(Saved data entries)
• • • •
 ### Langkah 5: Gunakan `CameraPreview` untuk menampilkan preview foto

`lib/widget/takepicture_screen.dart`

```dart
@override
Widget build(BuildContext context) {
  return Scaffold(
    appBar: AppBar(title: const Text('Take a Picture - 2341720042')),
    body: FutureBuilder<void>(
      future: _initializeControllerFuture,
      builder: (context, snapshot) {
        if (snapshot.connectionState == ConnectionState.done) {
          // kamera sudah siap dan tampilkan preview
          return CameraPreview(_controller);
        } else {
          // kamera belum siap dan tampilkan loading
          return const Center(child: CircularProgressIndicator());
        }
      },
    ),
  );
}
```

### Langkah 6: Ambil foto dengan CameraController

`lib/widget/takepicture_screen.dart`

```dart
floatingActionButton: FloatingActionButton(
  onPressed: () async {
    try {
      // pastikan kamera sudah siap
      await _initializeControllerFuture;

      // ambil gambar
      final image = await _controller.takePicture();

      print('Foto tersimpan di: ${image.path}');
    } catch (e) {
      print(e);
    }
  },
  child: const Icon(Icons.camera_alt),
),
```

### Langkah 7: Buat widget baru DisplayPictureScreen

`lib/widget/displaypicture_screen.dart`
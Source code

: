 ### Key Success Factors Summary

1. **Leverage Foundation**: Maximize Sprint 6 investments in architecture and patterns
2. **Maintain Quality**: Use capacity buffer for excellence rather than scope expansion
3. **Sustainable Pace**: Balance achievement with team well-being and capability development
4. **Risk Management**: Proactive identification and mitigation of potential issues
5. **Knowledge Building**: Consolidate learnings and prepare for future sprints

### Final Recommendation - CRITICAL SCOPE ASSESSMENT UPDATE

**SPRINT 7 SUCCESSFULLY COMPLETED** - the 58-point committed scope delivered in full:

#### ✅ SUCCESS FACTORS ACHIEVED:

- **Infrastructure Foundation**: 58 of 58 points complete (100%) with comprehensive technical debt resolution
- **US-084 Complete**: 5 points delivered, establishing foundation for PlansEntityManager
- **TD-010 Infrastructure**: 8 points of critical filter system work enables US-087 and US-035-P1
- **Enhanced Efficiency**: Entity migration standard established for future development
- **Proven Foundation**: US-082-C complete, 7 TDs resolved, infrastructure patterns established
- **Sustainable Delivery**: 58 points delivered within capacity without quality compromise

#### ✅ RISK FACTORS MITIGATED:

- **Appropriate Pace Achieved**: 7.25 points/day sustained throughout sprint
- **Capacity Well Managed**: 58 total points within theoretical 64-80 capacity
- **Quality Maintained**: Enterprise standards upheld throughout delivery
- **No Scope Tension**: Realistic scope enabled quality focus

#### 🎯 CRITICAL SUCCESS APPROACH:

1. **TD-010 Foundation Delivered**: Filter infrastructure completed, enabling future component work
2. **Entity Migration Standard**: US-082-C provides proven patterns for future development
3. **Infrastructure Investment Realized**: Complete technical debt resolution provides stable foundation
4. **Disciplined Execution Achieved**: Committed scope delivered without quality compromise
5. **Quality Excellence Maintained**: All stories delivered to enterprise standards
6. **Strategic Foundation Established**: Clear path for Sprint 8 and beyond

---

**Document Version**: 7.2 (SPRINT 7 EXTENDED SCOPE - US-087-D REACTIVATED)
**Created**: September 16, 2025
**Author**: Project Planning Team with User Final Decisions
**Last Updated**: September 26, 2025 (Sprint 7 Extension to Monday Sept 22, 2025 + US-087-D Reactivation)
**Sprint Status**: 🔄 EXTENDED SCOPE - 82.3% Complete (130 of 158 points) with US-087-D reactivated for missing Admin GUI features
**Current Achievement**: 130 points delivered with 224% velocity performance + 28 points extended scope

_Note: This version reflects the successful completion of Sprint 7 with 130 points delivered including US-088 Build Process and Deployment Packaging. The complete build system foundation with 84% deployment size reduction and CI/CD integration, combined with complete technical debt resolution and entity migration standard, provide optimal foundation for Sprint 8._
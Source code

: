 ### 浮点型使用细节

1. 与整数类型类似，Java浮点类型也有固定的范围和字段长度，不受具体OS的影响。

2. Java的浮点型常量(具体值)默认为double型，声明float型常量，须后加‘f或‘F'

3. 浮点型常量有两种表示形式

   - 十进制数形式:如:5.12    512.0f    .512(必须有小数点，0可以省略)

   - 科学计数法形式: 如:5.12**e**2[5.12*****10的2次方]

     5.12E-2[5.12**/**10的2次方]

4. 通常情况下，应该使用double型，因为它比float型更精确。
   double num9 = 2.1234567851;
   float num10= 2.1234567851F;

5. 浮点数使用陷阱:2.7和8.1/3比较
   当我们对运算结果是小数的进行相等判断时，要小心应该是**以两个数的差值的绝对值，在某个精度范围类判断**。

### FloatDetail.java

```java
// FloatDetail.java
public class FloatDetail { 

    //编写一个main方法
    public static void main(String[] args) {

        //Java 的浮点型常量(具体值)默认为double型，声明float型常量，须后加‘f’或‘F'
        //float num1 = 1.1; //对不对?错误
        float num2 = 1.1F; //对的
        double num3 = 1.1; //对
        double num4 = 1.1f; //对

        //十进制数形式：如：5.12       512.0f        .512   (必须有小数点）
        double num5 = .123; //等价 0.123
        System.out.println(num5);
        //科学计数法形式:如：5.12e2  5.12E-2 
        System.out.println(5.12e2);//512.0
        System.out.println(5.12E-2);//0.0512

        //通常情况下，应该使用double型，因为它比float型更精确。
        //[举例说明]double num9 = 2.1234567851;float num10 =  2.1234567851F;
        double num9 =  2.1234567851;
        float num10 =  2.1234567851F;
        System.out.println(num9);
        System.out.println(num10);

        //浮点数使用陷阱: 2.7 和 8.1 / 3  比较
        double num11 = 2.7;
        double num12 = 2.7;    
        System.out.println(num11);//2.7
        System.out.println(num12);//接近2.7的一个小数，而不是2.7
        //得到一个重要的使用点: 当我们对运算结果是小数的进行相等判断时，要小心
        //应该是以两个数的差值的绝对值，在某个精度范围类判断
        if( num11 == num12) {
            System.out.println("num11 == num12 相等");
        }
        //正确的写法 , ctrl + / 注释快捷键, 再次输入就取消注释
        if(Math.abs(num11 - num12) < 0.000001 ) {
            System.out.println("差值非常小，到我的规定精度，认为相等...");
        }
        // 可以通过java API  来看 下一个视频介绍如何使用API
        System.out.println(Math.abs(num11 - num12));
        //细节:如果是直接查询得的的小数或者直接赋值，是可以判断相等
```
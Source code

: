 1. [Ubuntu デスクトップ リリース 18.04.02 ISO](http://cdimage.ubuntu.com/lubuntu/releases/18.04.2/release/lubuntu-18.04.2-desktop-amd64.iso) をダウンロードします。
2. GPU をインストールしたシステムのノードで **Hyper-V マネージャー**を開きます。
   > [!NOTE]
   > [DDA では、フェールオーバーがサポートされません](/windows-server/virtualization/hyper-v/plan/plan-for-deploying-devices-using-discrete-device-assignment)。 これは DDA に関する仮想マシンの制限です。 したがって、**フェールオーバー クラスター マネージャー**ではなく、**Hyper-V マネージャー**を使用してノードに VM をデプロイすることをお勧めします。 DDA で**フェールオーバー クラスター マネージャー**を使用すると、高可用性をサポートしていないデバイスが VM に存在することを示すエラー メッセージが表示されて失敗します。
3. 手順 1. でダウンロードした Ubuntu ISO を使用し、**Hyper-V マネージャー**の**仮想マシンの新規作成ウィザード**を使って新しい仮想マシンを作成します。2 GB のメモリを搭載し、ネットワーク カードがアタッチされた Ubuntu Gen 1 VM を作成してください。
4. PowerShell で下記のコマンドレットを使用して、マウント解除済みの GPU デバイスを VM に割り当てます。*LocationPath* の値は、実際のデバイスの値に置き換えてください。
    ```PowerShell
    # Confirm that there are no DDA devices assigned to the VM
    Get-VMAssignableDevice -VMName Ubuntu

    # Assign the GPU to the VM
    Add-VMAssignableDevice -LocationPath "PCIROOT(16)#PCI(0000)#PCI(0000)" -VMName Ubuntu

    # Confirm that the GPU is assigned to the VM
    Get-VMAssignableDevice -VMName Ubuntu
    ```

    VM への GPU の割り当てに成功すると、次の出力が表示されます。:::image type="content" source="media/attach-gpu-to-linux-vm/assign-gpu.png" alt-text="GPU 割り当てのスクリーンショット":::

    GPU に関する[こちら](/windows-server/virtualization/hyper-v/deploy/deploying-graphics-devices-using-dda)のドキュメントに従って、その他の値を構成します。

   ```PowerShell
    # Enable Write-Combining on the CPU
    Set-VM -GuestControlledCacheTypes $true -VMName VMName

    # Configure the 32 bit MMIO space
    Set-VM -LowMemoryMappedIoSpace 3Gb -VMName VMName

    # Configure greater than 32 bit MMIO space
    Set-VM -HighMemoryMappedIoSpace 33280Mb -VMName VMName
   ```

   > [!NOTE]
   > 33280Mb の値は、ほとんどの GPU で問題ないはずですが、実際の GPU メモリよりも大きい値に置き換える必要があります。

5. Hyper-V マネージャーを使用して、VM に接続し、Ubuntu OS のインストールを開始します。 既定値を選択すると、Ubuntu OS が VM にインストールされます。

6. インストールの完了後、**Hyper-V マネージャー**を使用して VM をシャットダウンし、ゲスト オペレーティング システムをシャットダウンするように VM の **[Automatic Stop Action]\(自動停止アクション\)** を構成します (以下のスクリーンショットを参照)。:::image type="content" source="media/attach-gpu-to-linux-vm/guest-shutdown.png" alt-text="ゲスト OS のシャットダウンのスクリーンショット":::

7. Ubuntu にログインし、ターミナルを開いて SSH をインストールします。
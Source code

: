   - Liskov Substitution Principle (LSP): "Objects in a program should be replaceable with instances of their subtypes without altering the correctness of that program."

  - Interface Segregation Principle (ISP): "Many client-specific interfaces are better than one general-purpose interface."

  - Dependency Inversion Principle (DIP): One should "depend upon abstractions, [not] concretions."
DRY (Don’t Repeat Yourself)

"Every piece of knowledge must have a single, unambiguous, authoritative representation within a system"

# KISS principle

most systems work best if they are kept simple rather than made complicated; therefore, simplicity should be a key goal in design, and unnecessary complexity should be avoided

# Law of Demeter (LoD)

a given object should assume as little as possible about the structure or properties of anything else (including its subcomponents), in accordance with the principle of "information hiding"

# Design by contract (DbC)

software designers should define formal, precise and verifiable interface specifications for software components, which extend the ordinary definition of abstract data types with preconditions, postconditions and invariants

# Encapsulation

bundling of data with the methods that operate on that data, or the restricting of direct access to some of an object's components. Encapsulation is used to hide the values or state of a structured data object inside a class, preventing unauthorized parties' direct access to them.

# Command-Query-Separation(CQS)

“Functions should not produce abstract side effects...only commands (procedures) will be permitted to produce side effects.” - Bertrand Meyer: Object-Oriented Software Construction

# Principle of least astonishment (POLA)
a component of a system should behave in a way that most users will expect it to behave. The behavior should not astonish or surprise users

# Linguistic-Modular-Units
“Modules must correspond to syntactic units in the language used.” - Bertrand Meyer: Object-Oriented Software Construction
• • • •
An exact copy of the lines from the one with "- Interface Segregation" through the final line of the entries is the whole answer.

  - Interface Segregation Principle (ISP): "Many client-specific interfaces are better than one general-purpose interface."

  - Dependency Inversion Principle (DIP): One should "depend upon abstractions, [not] concretions."
DRY (Don’t Repeat Yourself)

"Every piece of knowledge must have a single, unambiguous, authoritative representation within a system"

# KISS principle

most systems work best if they are kept simple rather than made complicated; therefore, simplicity should be a key goal in design, and unnecessary complexity should be avoided

# Law of Demeter (LoD)

a given object should assume as little as possible about the structure or properties of anything else (including its subcomponents), in accordance with the principle of "information hiding"

# Design by contract (DbC)

software designers should define formal, precise and verifiable interface specifications for software components, which extend the ordinary definition of abstract data types with preconditions, postconditions and invariants

# Encapsulation

bundling of data with the methods that operate on that data, or the restricting of direct access to some of an object's components. Encapsulation is used to hide the values or state of a structured data object inside a class, preventing unauthorized parties' direct access to them.

# Command-Query-Separation(CQS)

“Functions should not produce abstract side effects...only commands (procedures) will be permitted to produce side effects.” - Bertrand Meyer: Object-Oriented Software Construction

# Principle of least astonishment (POLA)
a component of a system should behave in a way that most users will expect it to behave. The behavior should not astonish or surprise users

# Linguistic-Modular-Units
“Modules must correspond to syntactic units in the language used.” - Bertrand Meyer: Object-Oriented Software Construction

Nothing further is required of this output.